» **What you are asked to do**
Using the listing below, say how many lines have the string "were" in them, giving the number alone.

» **Working data**
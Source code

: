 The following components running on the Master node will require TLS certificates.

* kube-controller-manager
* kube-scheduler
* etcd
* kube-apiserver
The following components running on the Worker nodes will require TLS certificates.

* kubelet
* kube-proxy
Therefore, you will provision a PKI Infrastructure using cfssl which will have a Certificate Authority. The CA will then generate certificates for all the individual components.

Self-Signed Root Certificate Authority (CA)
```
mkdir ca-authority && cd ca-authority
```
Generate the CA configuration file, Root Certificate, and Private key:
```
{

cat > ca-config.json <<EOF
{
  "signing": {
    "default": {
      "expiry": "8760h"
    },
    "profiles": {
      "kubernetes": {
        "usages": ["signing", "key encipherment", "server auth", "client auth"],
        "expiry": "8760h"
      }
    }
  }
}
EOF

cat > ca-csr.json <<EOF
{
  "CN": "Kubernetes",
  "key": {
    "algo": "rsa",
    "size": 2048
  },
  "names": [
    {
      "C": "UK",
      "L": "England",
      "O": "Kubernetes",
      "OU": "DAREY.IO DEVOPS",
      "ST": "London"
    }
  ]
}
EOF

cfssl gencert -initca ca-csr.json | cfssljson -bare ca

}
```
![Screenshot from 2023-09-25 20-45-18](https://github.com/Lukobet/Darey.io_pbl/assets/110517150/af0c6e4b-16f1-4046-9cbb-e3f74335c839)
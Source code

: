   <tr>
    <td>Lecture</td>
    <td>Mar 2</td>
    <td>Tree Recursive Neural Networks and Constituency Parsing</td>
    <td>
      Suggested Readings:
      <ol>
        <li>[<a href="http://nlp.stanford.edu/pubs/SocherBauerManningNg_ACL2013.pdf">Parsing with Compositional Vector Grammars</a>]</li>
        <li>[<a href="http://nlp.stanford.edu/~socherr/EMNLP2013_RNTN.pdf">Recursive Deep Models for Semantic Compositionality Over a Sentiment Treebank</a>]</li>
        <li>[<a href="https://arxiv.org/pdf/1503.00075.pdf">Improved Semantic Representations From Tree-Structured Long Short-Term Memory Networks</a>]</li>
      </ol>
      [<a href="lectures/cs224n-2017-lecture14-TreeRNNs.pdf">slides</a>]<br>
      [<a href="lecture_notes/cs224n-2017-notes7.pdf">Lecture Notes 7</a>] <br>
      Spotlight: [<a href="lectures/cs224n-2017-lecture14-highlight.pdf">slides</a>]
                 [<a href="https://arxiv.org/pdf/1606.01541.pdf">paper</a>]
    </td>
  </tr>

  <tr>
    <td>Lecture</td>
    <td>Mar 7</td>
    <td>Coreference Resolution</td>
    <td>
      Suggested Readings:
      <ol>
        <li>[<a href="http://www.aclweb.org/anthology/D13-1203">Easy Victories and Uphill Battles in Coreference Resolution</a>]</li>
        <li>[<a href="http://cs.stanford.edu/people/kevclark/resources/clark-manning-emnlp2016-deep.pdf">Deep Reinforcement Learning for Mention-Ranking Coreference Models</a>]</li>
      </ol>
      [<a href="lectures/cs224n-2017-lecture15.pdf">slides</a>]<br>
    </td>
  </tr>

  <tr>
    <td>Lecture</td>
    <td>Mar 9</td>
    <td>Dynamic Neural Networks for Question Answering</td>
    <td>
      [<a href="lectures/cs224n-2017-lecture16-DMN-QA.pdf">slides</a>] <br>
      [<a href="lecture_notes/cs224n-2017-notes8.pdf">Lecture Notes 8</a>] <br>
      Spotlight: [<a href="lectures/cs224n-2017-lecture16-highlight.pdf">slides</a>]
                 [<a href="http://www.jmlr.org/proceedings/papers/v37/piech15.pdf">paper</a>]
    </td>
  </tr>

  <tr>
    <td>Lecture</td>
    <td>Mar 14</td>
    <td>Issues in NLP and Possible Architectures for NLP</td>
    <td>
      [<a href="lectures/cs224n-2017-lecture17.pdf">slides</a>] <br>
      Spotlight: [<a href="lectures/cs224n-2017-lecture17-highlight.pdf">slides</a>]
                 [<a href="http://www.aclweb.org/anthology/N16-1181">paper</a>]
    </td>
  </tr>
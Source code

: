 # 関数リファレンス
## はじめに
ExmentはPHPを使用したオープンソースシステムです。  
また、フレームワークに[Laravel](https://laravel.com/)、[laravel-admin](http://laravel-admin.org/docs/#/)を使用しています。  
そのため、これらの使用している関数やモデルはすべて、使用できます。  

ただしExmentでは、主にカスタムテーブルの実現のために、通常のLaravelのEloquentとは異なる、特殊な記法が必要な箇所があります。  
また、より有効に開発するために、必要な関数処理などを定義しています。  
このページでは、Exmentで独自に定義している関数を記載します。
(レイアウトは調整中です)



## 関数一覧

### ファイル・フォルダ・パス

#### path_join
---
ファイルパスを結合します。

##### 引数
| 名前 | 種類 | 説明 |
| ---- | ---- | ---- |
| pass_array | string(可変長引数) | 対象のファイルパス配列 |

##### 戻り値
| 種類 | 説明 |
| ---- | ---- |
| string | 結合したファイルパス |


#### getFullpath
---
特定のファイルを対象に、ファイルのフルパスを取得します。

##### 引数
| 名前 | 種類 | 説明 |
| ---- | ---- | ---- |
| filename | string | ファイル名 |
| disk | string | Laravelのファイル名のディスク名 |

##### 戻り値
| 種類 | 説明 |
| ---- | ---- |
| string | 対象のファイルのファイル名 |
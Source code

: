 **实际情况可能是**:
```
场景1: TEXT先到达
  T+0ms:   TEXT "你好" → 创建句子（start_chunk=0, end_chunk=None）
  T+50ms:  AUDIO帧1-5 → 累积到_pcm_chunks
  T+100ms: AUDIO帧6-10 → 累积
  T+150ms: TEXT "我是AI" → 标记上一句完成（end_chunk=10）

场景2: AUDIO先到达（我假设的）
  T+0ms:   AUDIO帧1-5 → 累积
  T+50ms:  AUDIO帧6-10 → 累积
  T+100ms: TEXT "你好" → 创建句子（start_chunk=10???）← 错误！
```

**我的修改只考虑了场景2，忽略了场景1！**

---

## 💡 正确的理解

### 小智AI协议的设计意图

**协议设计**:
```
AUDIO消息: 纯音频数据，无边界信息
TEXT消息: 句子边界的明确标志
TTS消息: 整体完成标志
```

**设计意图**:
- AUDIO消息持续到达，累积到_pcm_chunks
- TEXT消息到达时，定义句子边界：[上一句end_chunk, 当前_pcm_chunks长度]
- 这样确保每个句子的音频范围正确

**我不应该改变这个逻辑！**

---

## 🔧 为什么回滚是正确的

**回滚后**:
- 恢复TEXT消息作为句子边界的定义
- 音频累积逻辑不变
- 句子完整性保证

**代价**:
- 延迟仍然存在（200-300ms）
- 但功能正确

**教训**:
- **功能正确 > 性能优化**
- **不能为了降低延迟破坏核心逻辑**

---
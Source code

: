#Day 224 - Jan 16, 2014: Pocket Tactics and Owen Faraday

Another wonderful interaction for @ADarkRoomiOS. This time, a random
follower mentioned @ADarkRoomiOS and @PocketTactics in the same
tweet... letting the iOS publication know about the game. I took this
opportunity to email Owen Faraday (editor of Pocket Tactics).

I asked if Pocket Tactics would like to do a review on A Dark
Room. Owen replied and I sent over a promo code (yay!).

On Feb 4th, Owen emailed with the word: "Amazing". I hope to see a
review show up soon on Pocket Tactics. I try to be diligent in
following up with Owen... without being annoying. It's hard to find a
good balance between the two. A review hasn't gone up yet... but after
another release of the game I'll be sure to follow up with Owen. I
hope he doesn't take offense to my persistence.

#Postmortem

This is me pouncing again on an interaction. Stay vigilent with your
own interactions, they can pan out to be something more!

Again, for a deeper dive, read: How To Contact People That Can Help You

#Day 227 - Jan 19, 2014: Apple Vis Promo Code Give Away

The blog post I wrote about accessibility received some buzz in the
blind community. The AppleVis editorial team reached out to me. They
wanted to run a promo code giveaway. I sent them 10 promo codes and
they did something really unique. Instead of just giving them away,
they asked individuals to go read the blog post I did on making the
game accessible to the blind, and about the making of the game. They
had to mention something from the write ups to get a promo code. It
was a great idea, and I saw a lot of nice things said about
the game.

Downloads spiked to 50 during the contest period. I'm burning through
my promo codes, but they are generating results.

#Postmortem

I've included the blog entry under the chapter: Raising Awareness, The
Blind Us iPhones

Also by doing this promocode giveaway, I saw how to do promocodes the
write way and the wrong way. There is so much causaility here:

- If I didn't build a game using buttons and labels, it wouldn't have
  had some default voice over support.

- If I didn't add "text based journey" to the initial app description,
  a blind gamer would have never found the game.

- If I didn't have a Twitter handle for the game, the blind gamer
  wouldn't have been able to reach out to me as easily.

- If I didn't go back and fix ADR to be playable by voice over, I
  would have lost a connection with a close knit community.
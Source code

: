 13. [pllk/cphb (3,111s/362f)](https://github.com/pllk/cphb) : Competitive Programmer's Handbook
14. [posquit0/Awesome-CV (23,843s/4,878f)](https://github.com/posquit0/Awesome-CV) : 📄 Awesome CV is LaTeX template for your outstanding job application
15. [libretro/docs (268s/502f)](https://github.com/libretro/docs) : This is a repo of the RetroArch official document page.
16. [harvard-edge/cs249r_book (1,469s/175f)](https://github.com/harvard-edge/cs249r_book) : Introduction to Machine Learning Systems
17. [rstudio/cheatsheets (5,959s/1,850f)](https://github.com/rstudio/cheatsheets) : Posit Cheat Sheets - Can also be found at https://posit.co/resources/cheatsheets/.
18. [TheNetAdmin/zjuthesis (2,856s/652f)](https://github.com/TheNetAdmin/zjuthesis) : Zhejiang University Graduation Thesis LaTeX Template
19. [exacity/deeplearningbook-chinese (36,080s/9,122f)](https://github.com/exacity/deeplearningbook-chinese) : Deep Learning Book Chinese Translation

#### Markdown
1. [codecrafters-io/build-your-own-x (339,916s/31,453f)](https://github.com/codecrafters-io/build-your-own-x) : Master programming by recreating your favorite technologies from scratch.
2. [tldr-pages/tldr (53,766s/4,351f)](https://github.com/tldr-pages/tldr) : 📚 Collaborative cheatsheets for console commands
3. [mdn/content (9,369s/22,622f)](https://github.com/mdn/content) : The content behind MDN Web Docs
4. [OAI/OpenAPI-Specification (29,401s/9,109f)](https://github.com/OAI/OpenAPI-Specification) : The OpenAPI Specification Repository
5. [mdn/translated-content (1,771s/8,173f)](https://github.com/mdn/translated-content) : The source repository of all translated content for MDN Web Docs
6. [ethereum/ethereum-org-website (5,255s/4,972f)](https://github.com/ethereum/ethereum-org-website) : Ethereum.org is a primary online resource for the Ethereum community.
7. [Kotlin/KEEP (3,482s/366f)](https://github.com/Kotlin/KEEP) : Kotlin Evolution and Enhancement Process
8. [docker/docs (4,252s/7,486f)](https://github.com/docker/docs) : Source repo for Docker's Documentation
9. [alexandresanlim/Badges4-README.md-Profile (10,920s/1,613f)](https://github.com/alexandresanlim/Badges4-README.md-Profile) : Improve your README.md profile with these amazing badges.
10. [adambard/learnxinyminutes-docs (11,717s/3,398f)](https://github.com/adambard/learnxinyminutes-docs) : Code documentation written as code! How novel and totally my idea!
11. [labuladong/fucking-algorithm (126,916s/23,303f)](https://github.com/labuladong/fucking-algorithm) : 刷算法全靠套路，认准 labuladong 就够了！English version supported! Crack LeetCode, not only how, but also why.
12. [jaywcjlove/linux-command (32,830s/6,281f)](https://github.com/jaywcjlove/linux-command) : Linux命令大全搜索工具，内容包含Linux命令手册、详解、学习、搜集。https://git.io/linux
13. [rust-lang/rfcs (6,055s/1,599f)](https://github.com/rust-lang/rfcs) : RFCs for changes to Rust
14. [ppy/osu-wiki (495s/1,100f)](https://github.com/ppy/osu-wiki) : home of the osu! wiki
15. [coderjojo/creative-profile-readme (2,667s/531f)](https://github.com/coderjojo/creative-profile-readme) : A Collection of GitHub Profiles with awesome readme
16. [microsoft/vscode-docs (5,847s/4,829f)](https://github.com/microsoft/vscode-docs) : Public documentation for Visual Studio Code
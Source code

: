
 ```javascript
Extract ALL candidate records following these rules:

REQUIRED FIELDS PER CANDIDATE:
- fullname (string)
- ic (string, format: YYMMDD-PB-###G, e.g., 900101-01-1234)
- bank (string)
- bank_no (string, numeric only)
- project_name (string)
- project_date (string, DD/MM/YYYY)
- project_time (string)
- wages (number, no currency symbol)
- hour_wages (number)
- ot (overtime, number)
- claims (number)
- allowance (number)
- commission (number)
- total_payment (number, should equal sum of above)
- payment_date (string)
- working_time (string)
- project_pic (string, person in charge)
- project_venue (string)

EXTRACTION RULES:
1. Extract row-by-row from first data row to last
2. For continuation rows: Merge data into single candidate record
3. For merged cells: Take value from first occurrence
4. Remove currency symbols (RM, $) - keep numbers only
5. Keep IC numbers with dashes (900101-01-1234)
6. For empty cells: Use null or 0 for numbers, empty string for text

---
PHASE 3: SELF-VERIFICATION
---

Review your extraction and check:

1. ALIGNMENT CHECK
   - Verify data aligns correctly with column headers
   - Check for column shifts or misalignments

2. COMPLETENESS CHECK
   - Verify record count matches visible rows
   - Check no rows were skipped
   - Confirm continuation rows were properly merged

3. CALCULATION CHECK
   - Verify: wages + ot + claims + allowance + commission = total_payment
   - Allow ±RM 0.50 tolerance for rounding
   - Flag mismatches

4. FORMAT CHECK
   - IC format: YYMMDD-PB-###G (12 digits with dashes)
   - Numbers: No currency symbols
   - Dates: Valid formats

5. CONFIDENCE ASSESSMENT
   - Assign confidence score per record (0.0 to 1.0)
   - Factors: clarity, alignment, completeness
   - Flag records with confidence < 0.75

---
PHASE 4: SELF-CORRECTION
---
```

» **Result of this task**
2